Generic          66 g    130         3 g      7 g   15 g

*Sugar refers to all sugars, including the lactose naturally present in milk, so this is not an Added Sugar value.

I included the weight of the 1/2 cup serving for a reason.  It seems the premium brand, made with cream, sugar and egg yolks, weighs more than the cheaper ice cream made with gels, gums, skim milk and no eggs.  There are more calories in the premium brand because it weighs more, not because it’s inherently higher in calories.  Cheaper brands are fluffed up with additives.   So keep that in mind if you eat a small serving of lightweight ice cream and don’t feel very satisfied with the experience.

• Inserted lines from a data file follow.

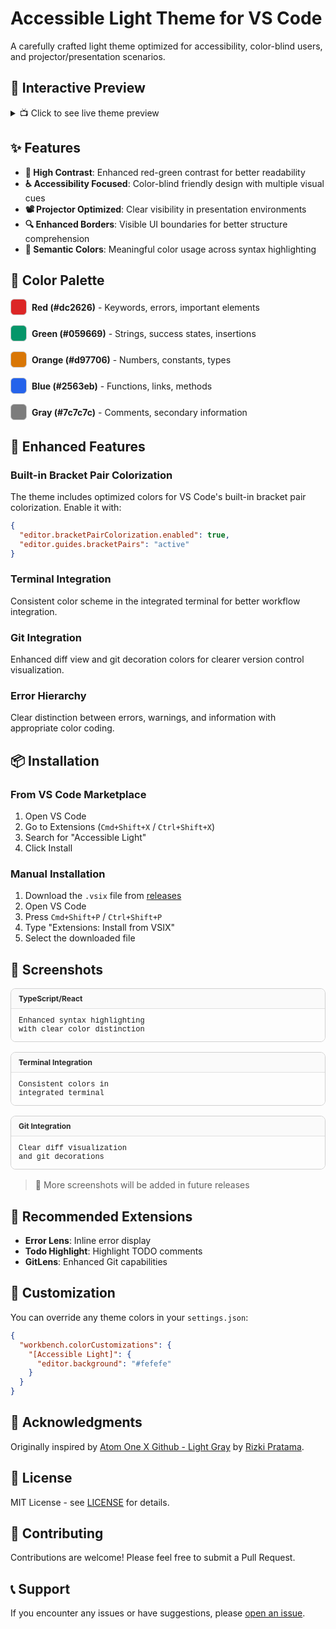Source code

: # Accessible Light Theme for VS Code

A carefully crafted light theme optimized for accessibility, color-blind users, and projector/presentation scenarios.

## 🎯 Interactive Preview

<details>
<summary>📺 Click to see live theme preview</summary>

<div style="font-family: 'Monaco', 'Menlo', 'Ubuntu Mono', monospace; background: #fdfdfd; color: #1a1a1a; padding: 20px; border: 1px solid #d0d0d0; border-radius: 8px; box-shadow: 0 4px 12px rgba(0,0,0,0.1);">
  <div style="background: #fafafa; border-bottom: 1px solid #e0e0e0; padding: 8px 16px; color: #2c2c2c; font-size: 13px; display: flex; align-items: center; gap: 8px;">
    <div style="display: flex; gap: 6px;">
      <div style="width: 12px; height: 12px; border-radius: 50%; background: #ff5f57;"></div>
      <div style="width: 12px; height: 12px; border-radius: 50%; background: #ffbd2e;"></div>
      <div style="width: 12px; height: 12px; border-radius: 50%; background: #28ca42;"></div>
    </div>
    <span>VS Code - Accessible Light Theme</span>
  </div>
  
  <div style="display: flex; height: 400px;">
    <div style="width: 180px; background: #fafafa; border-right: 1px solid #e0e0e0; padding: 12px; font-size: 11px; color: #2c2c2c;">
      <div style="color: #dc2626; font-weight: bold; margin-bottom: 8px; text-transform: uppercase; font-size: 10px;">EXPLORER</div>
      <div style="padding: 2px 0;">📁 src/</div>
      <div style="padding: 2px 0;">├── 📄 components/</div>
      <div style="padding: 2px 0;">├── 📄 utils/</div>
      <div style="padding: 2px 0;">├── 📄 App.tsx</div>
      <div style="padding: 2px 0;">└── 📄 index.ts</div>
      <div style="padding: 2px 0;">📄 package.json</div>
    </div>
    <div style="flex: 1; display: flex; flex-direction: column;">
      <div style="background: #fafafa; border-bottom: 1px solid #e0e0e0; display: flex;">
        <div style="padding: 8px 16px; background: #fdfdfd; border-bottom: 2px solid #dc2626; font-size: 12px; color: #2c2c2c;">App.tsx</div>
      </div>
      <div style="flex: 1; background: #fdfdfd; padding: 16px; font-size: 13px; line-height: 1.6; overflow-y: auto;">
        <div style="margin-bottom: 2px;">
          <span style="display: inline-block; width: 25px; color: #a0a0a0; text-align: right; margin-right: 16px;">1</span>
          <span style="color: #dc2626; font-weight: bold;">import</span> 
          <span style="color: #dc2626;">React</span>
          <span style="color: #dc2626; font-weight: bold;">,</span> 
          <span>{</span> 
          <span style="color: #2563eb; font-weight: bold;">useState</span>
          <span style="color: #dc2626; font-weight: bold;">,</span> 
          <span style="color: #2563eb; font-weight: bold;">useEffect</span> 
          <span>}</span> 
          <span style="color: #dc2626; font-weight: bold;">from</span> 
          <span style="color: #059669; font-style: italic;">'react'</span>
          <span style="color: #dc2626; font-weight: bold;">;</span>
        </div>
        <div style="margin-bottom: 2px;">
          <span style="display: inline-block; width: 25px; color: #a0a0a0; text-align: right; margin-right: 16px;">2</span>
        </div>
        <div style="margin-bottom: 2px;">
          <span style="display: inline-block; width: 25px; color: #a0a0a0; text-align: right; margin-right: 16px;">3</span>
          <span style="color: #7c7c7c; font-style: italic;">// User interface definition</span>
        </div>
        <div style="margin-bottom: 2px;">
          <span style="display: inline-block; width: 25px; color: #2c2c2c; text-align: right; margin-right: 16px; font-weight: bold;">4</span>
          <span style="color: #dc2626; font-weight: bold;">interface</span> 
          <span style="color: #d97706; font-weight: bold;">User</span> 
          <span>{</span>
        </div>
        <div style="margin-bottom: 2px;">
          <span style="display: inline-block; width: 25px; color: #a0a0a0; text-align: right; margin-right: 16px;">5</span>
          <span style="padding-left: 16px;">
            <span style="color: #d97706;">id</span>
            <span style="color: #dc2626; font-weight: bold;">:</span> 
            <span style="color: #d97706;">number</span>
            <span style="color: #dc2626; font-weight: bold;">;</span>
          </span>
        </div>
        <div style="margin-bottom: 2px;">
          <span style="display: inline-block; width: 25px; color: #a0a0a0; text-align: right; margin-right: 16px;">6</span>
          <span style="padding-left: 16px;">
            <span style="color: #d97706;">name</span>
            <span style="color: #dc2626; font-weight: bold;">:</span> 
            <span style="color: #d97706;">string</span>
            <span style="color: #dc2626; font-weight: bold;">;</span>
          </span>
        </div>
        <div style="margin-bottom: 2px;">
          <span style="display: inline-block; width: 25px; color: #a0a0a0; text-align: right; margin-right: 16px;">7</span>
          <span style="padding-left: 16px;">
            <span style="color: #d97706;">isActive</span>
            <span style="color: #dc2626; font-weight: bold;">:</span> 
            <span style="color: #d97706;">boolean</span>
            <span style="color: #dc2626; font-weight: bold;">;</span>
          </span>
        </div>
        <div style="margin-bottom: 2px;">
          <span style="display: inline-block; width: 25px; color: #a0a0a0; text-align: right; margin-right: 16px;">8</span>
          <span>}</span>
        </div>
        <div style="margin-bottom: 2px;">
          <span style="display: inline-block; width: 25px; color: #a0a0a0; text-align: right; margin-right: 16px;">9</span>
        </div>
        <div style="margin-bottom: 2px;">
          <span style="display: inline-block; width: 25px; color: #a0a0a0; text-align: right; margin-right: 16px;">10</span>
          <span style="color: #dc2626; font-weight: bold;">const</span> 
          <span style="color: #2563eb; font-weight: bold;">App</span>
          <span style="color: #dc2626; font-weight: bold;">:</span> 
          <span style="color: #d97706; font-weight: bold;">React.FC</span> 
          <span style="color: #dc2626; font-weight: bold;">=</span> 
          <span>() </span>
          <span style="color: #dc2626; font-weight: bold;">=></span> 
          <span>{</span>
        </div>
        <div style="margin-bottom: 2px;">
          <span style="display: inline-block; width: 25px; color: #a0a0a0; text-align: right; margin-right: 16px;">11</span>
          <span style="padding-left: 16px;">
            <span style="color: #dc2626; font-weight: bold;">const</span> 
            <span>[</span>
            <span style="color: #dc2626;">users</span>
            <span style="color: #dc2626; font-weight: bold;">,</span> 
            <span style="color: #dc2626;">setUsers</span>
            <span>] </span>
            <span style="color: #dc2626; font-weight: bold;">=</span> 
            <span style="color: #2563eb; font-weight: bold;">useState</span>
            <span style="color: #dc2626; font-weight: bold;"><</span>
            <span style="color: #d97706; font-weight: bold;">User</span>
            <span>[]</span>
            <span style="color: #dc2626; font-weight: bold;">></span>
            <span>([]);</span>
          </span>
        </div>
        <div style="margin-bottom: 2px;">
          <span style="display: inline-block; width: 25px; color: #a0a0a0; text-align: right; margin-right: 16px;">12</span>
          <span style="padding-left: 16px;">
            <span style="color: #dc2626; font-weight: bold;">const</span> 
            <span style="color: #dc2626;">maxUsers</span> 
            <span style="color: #dc2626; font-weight: bold;">=</span> 
            <span style="color: #d97706; font-weight: bold;">100</span>
            <span style="color: #dc2626; font-weight: bold;">;</span>
          </span>
        </div>
      </div>
    </div>
  </div>
  
  <div style="background: #fafafa; border-top: 1px solid #e0e0e0; padding: 4px 16px; font-size: 11px; color: #2c2c2c; display: flex; justify-content: space-between;">
    <div>UTF-8 · LF · TypeScript React</div>
    <div>Ln 4, Col 18 · Accessible Light</div>
  </div>
</div>

</details>

## ✨ Features

- **🎯 High Contrast**: Enhanced red-green contrast for better readability
- **♿ Accessibility Focused**: Color-blind friendly design with multiple visual cues
- **📽️ Projector Optimized**: Clear visibility in presentation environments
- **🔍 Enhanced Borders**: Visible UI boundaries for better structure comprehension
- **🌈 Semantic Colors**: Meaningful color usage across syntax highlighting

## 🎨 Color Palette

<div style="display: flex; gap: 16px; margin: 16px 0; flex-wrap: wrap;">
  <div style="display: flex; align-items: center; gap: 8px; font-size: 14px;">
    <div style="width: 24px; height: 24px; border-radius: 6px; background: #dc2626; border: 1px solid #ccc;"></div>
    <span><strong>Red (#dc2626)</strong> - Keywords, errors, important elements</span>
  </div>
  <div style="display: flex; align-items: center; gap: 8px; font-size: 14px;">
    <div style="width: 24px; height: 24px; border-radius: 6px; background: #059669; border: 1px solid #ccc;"></div>
    <span><strong>Green (#059669)</strong> - Strings, success states, insertions</span>
  </div>
  <div style="display: flex; align-items: center; gap: 8px; font-size: 14px;">
    <div style="width: 24px; height: 24px; border-radius: 6px; background: #d97706; border: 1px solid #ccc;"></div>
    <span><strong>Orange (#d97706)</strong> - Numbers, constants, types</span>
  </div>
  <div style="display: flex; align-items: center; gap: 8px; font-size: 14px;">
    <div style="width: 24px; height: 24px; border-radius: 6px; background: #2563eb; border: 1px solid #ccc;"></div>
    <span><strong>Blue (#2563eb)</strong> - Functions, links, methods</span>
  </div>
  <div style="display: flex; align-items: center; gap: 8px; font-size: 14px;">
    <div style="width: 24px; height: 24px; border-radius: 6px; background: #7c7c7c; border: 1px solid #ccc;"></div>
    <span><strong>Gray (#7c7c7c)</strong> - Comments, secondary information</span>
  </div>
</div>

## 🚀 Enhanced Features

### Built-in Bracket Pair Colorization
The theme includes optimized colors for VS Code's built-in bracket pair colorization. Enable it with:

```json
{
  "editor.bracketPairColorization.enabled": true,
  "editor.guides.bracketPairs": "active"
}
```

### Terminal Integration
Consistent color scheme in the integrated terminal for better workflow integration.

### Git Integration
Enhanced diff view and git decoration colors for clearer version control visualization.

### Error Hierarchy
Clear distinction between errors, warnings, and information with appropriate color coding.

## 📦 Installation

### From VS Code Marketplace
1. Open VS Code
2. Go to Extensions (`Cmd+Shift+X` / `Ctrl+Shift+X`)
3. Search for "Accessible Light"
4. Click Install

### Manual Installation
1. Download the `.vsix` file from [releases](https://github.com/donghao1393/vscode-accessible-light-theme/releases)
2. Open VS Code
3. Press `Cmd+Shift+P` / `Ctrl+Shift+P`
4. Type "Extensions: Install from VSIX"
5. Select the downloaded file

## 📸 Screenshots

<div style="display: grid; grid-template-columns: repeat(auto-fit, minmax(300px, 1fr)); gap: 16px; margin: 16px 0;">
  <div style="border: 1px solid #d0d0d0; border-radius: 8px; overflow: hidden;">
    <div style="background: #fafafa; padding: 8px 12px; border-bottom: 1px solid #e0e0e0; font-weight: bold; font-size: 12px; color: #2c2c2c;">TypeScript/React</div>
    <div style="background: #fdfdfd; padding: 12px; font-family: 'Monaco', 'Courier New', monospace; font-size: 12px; color: #1a1a1a;">Enhanced syntax highlighting<br/>with clear color distinction</div>
  </div>
  <div style="border: 1px solid #d0d0d0; border-radius: 8px; overflow: hidden;">
    <div style="background: #fafafa; padding: 8px 12px; border-bottom: 1px solid #e0e0e0; font-weight: bold; font-size: 12px; color: #2c2c2c;">Terminal Integration</div>
    <div style="background: #fdfdfd; padding: 12px; font-family: 'Monaco', 'Courier New', monospace; font-size: 12px; color: #1a1a1a;">Consistent colors in<br/>integrated terminal</div>
  </div>
  <div style="border: 1px solid #d0d0d0; border-radius: 8px; overflow: hidden;">
    <div style="background: #fafafa; padding: 8px 12px; border-bottom: 1px solid #e0e0e0; font-weight: bold; font-size: 12px; color: #2c2c2c;">Git Integration</div>
    <div style="background: #fdfdfd; padding: 12px; font-family: 'Monaco', 'Courier New', monospace; font-size: 12px; color: #1a1a1a;">Clear diff visualization<br/>and git decorations</div>
  </div>
</div>

> 📝 More screenshots will be added in future releases

## 🎯 Recommended Extensions

- **Error Lens**: Inline error display
- **Todo Highlight**: Highlight TODO comments
- **GitLens**: Enhanced Git capabilities

## 🔧 Customization

You can override any theme colors in your `settings.json`:

```json
{
  "workbench.colorCustomizations": {
    "[Accessible Light]": {
      "editor.background": "#fefefe"
    }
  }
}
```

## 🙏 Acknowledgments

Originally inspired by [Atom One X Github - Light Gray](https://github.com/softtama/vscode-theme-atom-one-x-github-light-gray) by [Rizki Pratama](https://github.com/softtama).

## 📄 License

MIT License - see [LICENSE](LICENSE) for details.

## 🤝 Contributing

Contributions are welcome! Please feel free to submit a Pull Request.

## 📞 Support

If you encounter any issues or have suggestions, please [open an issue](https://github.com/donghao1393/vscode-accessible-light-theme/issues).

But if those ice creams work fine for you, you’ll save calories as long as you stick to small portions.  As for nutrients, you might get 200 mg of calcium, not terrible, but not a great calcium bang for the calorie buck.  And definitely not great for protein.  Ice cream is a treat.  Indulge occasionally in small portions.  As I’ve said before, people who tend to Mindless Eating should avoid keeping big containers of ice cream in the home freezer.  Too tempting to just keep spooning directly from container to mouth.  Before you know it you’ve eaten 4 servings.  Making ice cream a special event, going to an ice cream shop and getting a small cone or cup is a better choice.  You eat it, you’re done.  No leftovers calling to you from the freezer.